Please count the lines in the entries below that include the word "create", and give only the number.
*** Opening Records supplied ***
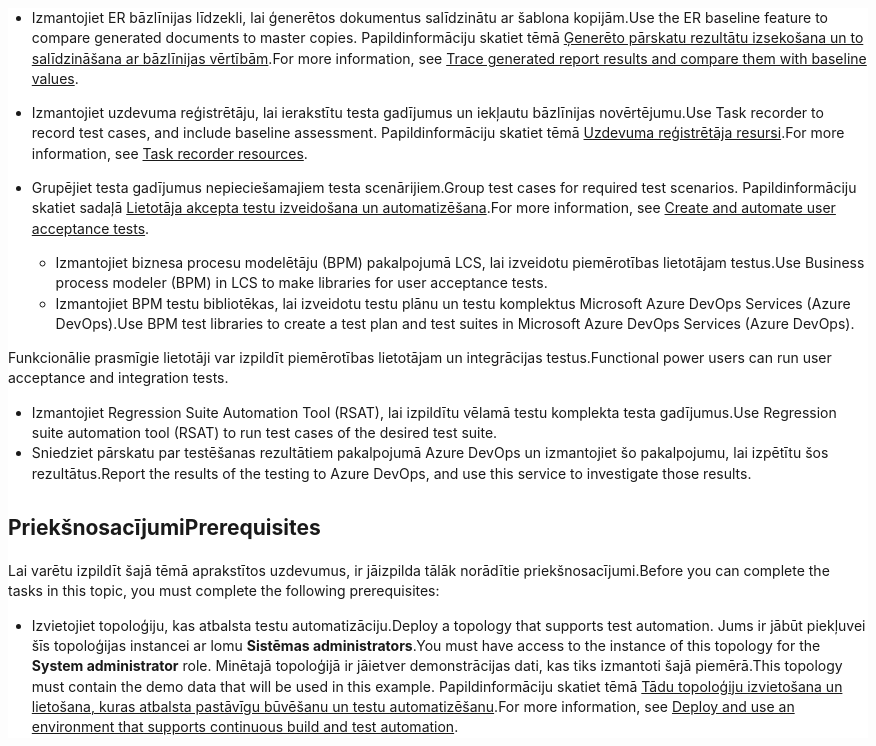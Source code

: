 - <span data-ttu-id="b6a49-121">Izmantojiet ER bāzlīnijas līdzekli, lai ģenerētos dokumentus salīdzinātu ar šablona kopijām.</span><span class="sxs-lookup"><span data-stu-id="b6a49-121">Use the ER baseline feature to compare generated documents to master copies.</span></span> <span data-ttu-id="b6a49-122">Papildinformāciju skatiet tēmā [Ģenerēto pārskatu rezultātu izsekošana un to salīdzināšana ar bāzlīnijas vērtībām](er-trace-reports-compare-baseline.md).</span><span class="sxs-lookup"><span data-stu-id="b6a49-122">For more information, see [Trace generated report results and compare them with baseline values](er-trace-reports-compare-baseline.md).</span></span>
- <span data-ttu-id="b6a49-123">Izmantojiet uzdevuma reģistrētāju, lai ierakstītu testa gadījumus un iekļautu bāzlīnijas novērtējumu.</span><span class="sxs-lookup"><span data-stu-id="b6a49-123">Use Task recorder to record test cases, and include baseline assessment.</span></span> <span data-ttu-id="b6a49-124">Papildinformāciju skatiet tēmā [Uzdevuma reģistrētāja resursi](../user-interface/task-recorder.md).</span><span class="sxs-lookup"><span data-stu-id="b6a49-124">For more information, see [Task recorder resources](../user-interface/task-recorder.md).</span></span>
- <span data-ttu-id="b6a49-125">Grupējiet testa gadījumus nepieciešamajiem testa scenārijiem.</span><span class="sxs-lookup"><span data-stu-id="b6a49-125">Group test cases for required test scenarios.</span></span> <span data-ttu-id="b6a49-126">Papildinformāciju skatiet sadaļā [Lietotāja akcepta testu izveidošana un automatizēšana](../lifecycle-services/using-task-guides-and-bpm-to-create-user-acceptance-tests.md).</span><span class="sxs-lookup"><span data-stu-id="b6a49-126">For more information, see [Create and automate user acceptance tests](../lifecycle-services/using-task-guides-and-bpm-to-create-user-acceptance-tests.md).</span></span>

    - <span data-ttu-id="b6a49-127">Izmantojiet biznesa procesu modelētāju (BPM) pakalpojumā LCS, lai izveidotu piemērotības lietotājam testus.</span><span class="sxs-lookup"><span data-stu-id="b6a49-127">Use Business process modeler (BPM) in LCS to make libraries for user acceptance tests.</span></span>
    - <span data-ttu-id="b6a49-128">Izmantojiet BPM testu bibliotēkas, lai izveidotu testu plānu un testu komplektus Microsoft Azure DevOps Services (Azure DevOps).</span><span class="sxs-lookup"><span data-stu-id="b6a49-128">Use BPM test libraries to create a test plan and test suites in Microsoft Azure DevOps Services (Azure DevOps).</span></span>

<span data-ttu-id="b6a49-129">Funkcionālie prasmīgie lietotāji var izpildīt piemērotības lietotājam un integrācijas testus.</span><span class="sxs-lookup"><span data-stu-id="b6a49-129">Functional power users can run user acceptance and integration tests.</span></span>

- <span data-ttu-id="b6a49-130">Izmantojiet Regression Suite Automation Tool (RSAT), lai izpildītu vēlamā testu komplekta testa gadījumus.</span><span class="sxs-lookup"><span data-stu-id="b6a49-130">Use Regression suite automation tool (RSAT) to run test cases of the desired test suite.</span></span>
- <span data-ttu-id="b6a49-131">Sniedziet pārskatu par testēšanas rezultātiem pakalpojumā Azure DevOps un izmantojiet šo pakalpojumu, lai izpētītu šos rezultātus.</span><span class="sxs-lookup"><span data-stu-id="b6a49-131">Report the results of the testing to Azure DevOps, and use this service to investigate those results.</span></span>

## <a name="prerequisites"></a><span data-ttu-id="b6a49-132">Priekšnosacījumi</span><span class="sxs-lookup"><span data-stu-id="b6a49-132">Prerequisites</span></span>

<span data-ttu-id="b6a49-133">Lai varētu izpildīt šajā tēmā aprakstītos uzdevumus, ir jāizpilda tālāk norādītie priekšnosacījumi.</span><span class="sxs-lookup"><span data-stu-id="b6a49-133">Before you can complete the tasks in this topic, you must complete the following prerequisites:</span></span>

- <span data-ttu-id="b6a49-134">Izvietojiet topoloģiju, kas atbalsta testu automatizāciju.</span><span class="sxs-lookup"><span data-stu-id="b6a49-134">Deploy a topology that supports test automation.</span></span> <span data-ttu-id="b6a49-135">Jums ir jābūt piekļuvei šīs topoloģijas instancei ar lomu **Sistēmas administrators**.</span><span class="sxs-lookup"><span data-stu-id="b6a49-135">You must have access to the instance of this topology for the **System administrator** role.</span></span> <span data-ttu-id="b6a49-136">Minētajā topoloģijā ir jāietver demonstrācijas dati, kas tiks izmantoti šajā piemērā.</span><span class="sxs-lookup"><span data-stu-id="b6a49-136">This topology must contain the demo data that will be used in this example.</span></span> <span data-ttu-id="b6a49-137">Papildinformāciju skatiet tēmā [Tādu topoloģiju izvietošana un lietošana, kuras atbalsta pastāvīgu būvēšanu un testu automatizēšanu](../perf-test/continuous-build-test-automation.md).</span><span class="sxs-lookup"><span data-stu-id="b6a49-137">For more information, see [Deploy and use an environment that supports continuous build and test automation](../perf-test/continuous-build-test-automation.md).</span></span>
*** Closing Records supplied ***
▶ [Reply to the task]: 2